The coal ministry has claimed it has handed over a record 768 files to the Central Bureau of Investigation but this excludes some pre-2004 files as those have gone missing.
The files sent to CBI,coal ministry officials said,are in pursuance of the Supreme Court directions to the ministry to extend full cooperation to the agency.
The missing files contain some of the recommendations made to the screening committees. The committees were responsible for the final allocation of coal mines. The files were received from the ministries of steel and power to the coal ministry with their suggestions for allocations based on recommendations sent up from the state governments.
That some files prior to 2004 are non-traceable,we have communicated to steel and other ministries. We are confident of getting the required files. The CBI is getting full cooperation from us. We have nothing to hide, a government official connected with the process said.

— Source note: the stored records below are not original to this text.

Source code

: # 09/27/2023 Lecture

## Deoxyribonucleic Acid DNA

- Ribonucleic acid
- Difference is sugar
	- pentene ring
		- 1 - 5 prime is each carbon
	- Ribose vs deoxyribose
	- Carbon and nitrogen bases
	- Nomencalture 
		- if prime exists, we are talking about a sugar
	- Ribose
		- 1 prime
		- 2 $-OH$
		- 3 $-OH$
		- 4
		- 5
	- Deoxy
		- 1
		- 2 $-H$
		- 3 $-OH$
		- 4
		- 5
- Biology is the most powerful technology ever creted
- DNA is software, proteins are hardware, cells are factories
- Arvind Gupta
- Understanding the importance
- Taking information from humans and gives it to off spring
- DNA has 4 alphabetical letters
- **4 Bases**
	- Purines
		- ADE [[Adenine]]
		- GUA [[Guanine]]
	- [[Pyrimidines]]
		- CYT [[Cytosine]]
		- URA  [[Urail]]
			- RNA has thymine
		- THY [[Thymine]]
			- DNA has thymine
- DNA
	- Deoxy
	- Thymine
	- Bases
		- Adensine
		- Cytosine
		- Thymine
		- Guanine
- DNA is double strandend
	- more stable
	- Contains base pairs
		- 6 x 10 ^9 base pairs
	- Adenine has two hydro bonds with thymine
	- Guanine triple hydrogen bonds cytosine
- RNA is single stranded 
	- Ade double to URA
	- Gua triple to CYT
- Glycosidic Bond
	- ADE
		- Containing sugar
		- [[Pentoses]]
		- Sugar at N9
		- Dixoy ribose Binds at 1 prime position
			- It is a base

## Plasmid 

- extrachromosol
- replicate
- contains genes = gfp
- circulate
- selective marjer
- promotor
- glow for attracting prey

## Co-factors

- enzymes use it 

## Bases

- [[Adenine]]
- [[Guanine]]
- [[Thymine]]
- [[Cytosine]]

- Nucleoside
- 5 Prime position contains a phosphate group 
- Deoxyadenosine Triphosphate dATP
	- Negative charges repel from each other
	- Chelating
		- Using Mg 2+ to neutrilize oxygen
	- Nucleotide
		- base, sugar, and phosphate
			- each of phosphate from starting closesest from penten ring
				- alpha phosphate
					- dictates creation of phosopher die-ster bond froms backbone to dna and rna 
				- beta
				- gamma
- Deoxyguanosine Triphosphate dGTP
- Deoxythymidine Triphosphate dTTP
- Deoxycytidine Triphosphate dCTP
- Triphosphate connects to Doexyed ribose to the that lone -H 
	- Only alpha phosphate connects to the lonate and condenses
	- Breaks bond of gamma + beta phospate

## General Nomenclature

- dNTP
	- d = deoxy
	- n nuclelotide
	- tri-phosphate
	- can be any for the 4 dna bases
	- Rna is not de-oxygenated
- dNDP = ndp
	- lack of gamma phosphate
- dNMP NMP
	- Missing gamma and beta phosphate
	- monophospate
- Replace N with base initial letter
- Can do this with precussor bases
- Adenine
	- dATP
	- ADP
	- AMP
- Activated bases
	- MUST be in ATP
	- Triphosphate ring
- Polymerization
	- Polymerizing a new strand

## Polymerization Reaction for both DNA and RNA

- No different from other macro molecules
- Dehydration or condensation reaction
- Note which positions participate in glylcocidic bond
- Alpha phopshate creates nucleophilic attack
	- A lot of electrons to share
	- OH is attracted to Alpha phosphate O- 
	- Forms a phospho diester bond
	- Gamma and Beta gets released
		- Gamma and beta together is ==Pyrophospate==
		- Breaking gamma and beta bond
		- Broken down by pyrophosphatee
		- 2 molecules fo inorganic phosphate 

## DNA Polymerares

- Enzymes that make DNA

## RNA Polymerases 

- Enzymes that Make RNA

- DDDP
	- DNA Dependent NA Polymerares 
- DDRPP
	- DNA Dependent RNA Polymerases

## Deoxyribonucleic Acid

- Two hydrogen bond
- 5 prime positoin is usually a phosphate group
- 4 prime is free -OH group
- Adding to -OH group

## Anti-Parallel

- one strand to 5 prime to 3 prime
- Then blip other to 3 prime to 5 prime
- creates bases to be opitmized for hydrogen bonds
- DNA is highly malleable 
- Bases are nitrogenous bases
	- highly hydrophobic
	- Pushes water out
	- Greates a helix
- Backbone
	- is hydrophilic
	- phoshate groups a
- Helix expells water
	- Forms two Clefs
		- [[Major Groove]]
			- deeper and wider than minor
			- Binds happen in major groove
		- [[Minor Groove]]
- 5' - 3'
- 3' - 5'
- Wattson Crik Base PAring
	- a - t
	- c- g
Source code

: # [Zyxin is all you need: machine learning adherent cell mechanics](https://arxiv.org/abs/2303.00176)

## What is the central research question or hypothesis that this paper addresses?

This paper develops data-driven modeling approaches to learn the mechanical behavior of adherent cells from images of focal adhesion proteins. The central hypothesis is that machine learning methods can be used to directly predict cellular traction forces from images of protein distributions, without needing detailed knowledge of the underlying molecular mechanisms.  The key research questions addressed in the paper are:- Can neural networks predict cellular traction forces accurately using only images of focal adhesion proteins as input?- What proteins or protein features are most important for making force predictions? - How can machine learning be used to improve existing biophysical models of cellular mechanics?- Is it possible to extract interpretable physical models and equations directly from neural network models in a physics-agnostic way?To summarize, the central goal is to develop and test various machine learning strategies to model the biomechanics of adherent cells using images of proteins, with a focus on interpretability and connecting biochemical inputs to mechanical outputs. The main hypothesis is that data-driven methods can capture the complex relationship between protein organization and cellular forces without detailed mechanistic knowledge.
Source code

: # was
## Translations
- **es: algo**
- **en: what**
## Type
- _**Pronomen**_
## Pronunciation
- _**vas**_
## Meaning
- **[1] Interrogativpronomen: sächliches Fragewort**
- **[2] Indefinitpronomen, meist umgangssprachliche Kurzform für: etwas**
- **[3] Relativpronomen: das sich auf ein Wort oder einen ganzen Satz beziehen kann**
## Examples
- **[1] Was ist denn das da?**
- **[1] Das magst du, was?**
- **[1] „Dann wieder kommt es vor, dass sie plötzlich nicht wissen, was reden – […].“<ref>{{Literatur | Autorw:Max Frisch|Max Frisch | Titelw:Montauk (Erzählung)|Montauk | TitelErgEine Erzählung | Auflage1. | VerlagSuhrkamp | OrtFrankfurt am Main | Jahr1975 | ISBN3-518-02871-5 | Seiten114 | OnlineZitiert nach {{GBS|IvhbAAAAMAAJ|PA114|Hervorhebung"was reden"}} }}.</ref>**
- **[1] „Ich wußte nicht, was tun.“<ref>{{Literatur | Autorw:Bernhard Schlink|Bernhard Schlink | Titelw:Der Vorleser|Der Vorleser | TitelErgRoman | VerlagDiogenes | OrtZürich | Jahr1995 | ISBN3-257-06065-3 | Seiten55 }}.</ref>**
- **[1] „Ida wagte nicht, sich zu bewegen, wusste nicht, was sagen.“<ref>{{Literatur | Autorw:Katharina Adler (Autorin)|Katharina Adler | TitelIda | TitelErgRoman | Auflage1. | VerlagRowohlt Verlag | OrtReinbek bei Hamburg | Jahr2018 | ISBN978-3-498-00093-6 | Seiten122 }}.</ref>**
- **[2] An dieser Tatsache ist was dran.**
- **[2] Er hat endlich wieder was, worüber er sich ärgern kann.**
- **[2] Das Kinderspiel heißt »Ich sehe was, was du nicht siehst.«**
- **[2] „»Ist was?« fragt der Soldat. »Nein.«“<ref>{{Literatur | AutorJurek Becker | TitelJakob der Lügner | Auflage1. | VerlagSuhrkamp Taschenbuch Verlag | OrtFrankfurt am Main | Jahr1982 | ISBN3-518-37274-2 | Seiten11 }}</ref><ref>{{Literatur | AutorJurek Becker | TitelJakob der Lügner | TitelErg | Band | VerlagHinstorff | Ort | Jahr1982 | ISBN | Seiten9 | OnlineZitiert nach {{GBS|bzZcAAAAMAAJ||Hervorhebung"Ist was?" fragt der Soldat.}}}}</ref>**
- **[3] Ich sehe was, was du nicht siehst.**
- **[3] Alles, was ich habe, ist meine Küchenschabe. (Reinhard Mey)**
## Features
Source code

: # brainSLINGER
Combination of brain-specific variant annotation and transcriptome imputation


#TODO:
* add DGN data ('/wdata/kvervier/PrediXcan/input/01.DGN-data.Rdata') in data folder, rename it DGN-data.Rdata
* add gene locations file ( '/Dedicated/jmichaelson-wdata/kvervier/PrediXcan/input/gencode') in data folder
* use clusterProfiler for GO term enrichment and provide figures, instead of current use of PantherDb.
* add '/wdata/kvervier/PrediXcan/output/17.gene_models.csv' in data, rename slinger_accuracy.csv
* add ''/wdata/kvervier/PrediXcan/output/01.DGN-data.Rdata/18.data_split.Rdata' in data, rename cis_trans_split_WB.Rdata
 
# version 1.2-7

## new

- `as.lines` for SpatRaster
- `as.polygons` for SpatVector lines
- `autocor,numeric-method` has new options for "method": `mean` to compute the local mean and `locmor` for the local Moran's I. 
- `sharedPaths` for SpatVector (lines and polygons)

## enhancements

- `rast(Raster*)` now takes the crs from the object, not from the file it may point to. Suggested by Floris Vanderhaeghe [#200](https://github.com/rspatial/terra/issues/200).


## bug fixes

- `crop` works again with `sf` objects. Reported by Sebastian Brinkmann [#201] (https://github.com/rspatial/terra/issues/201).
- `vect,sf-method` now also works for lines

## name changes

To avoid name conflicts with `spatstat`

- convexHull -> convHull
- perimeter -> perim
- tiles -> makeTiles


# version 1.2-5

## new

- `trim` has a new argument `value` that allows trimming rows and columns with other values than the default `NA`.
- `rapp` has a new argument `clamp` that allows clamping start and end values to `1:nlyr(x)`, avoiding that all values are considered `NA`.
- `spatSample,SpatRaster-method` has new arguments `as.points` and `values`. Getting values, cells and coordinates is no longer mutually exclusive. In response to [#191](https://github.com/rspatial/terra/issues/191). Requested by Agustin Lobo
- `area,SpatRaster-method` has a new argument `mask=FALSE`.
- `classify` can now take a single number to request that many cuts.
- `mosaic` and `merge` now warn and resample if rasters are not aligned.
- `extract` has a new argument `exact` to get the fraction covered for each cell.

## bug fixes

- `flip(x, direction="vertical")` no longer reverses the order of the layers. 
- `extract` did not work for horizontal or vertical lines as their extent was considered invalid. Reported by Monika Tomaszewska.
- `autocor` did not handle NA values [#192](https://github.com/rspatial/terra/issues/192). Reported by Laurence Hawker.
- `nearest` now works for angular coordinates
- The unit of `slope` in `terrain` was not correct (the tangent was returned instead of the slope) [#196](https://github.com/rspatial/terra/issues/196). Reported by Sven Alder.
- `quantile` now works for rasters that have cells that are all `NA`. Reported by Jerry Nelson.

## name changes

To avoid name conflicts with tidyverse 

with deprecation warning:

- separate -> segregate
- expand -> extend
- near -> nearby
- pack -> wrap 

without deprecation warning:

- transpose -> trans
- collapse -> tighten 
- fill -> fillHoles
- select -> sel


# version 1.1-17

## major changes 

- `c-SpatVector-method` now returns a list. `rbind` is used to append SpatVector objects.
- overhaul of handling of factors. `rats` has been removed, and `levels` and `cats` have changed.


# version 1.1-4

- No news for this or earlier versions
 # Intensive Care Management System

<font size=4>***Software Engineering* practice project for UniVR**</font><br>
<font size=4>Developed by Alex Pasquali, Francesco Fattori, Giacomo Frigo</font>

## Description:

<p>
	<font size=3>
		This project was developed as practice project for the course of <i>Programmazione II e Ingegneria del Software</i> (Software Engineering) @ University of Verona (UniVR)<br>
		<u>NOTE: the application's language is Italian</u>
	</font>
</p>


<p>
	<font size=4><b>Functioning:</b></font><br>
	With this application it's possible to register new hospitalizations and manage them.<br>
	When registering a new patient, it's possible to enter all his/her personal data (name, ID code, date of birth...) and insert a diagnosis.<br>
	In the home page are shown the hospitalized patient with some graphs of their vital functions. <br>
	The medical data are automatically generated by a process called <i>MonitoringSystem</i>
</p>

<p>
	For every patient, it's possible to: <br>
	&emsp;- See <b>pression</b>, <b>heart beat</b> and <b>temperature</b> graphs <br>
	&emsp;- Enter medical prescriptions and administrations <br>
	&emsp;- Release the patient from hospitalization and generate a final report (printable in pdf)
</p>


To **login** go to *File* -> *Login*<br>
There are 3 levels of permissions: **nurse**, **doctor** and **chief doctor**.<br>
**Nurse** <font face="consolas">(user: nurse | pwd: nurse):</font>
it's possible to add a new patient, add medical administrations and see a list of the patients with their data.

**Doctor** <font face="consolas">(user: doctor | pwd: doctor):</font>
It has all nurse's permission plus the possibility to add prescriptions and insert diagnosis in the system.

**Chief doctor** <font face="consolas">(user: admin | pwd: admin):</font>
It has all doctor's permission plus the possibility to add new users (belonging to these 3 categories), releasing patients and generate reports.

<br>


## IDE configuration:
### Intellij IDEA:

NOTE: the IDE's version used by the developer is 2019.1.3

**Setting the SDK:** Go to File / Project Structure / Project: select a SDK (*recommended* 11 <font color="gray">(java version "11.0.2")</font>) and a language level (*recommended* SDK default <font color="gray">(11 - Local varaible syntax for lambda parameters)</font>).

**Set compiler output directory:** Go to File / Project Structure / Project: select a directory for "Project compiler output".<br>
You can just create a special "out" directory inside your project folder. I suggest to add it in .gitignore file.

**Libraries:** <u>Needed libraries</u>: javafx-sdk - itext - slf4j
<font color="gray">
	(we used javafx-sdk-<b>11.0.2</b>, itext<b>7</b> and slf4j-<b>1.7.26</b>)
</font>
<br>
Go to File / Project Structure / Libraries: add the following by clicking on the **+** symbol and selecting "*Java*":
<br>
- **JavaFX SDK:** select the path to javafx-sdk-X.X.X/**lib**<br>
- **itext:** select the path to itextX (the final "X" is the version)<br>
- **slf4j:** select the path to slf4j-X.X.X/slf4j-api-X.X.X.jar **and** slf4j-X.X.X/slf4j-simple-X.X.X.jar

He also said if necessary it will not be difficult to rebuild the missing files.
Last week,CBI had told the court there was no uniformity or rationale in the allocation of coal blocks and indicated that the screening committees,which vetted allocation of blocks on the recommendations of respective states,maintained no minutes of deliberations on scrutiny of applications. The investigating agency had also said that coal blocks were allocated prima facie,in an arbitrary manner.
Meanwhile,the coal ministry has prepared a set of another files for CBI to act upon. We have informed the agency about them. It is upto them to collect these files whenever they want to do, an official said.
He said the CBI has been collecting data on the allocation of blocks ever since it registered a preliminary inquiry in June 2012. The official claimed that it was because of the level of information submitted,the CBI has been able to register eleven FIRs in the case,so far. The ministry is concerned that in the current status of the case it should not be seen as delaying the build up of the case files and wants the investigating agency to recognise it.
While the CBI has claimed a delay by the coal ministry in furnishing information in the case that has now embroiled the law minister too,the ministry is unwilling to buy the argument.
It is highly unlikely that an officer can influence the CBIs findings as he is expected to provide only the inputs sought by the agencies, a source in the ministry source has argued.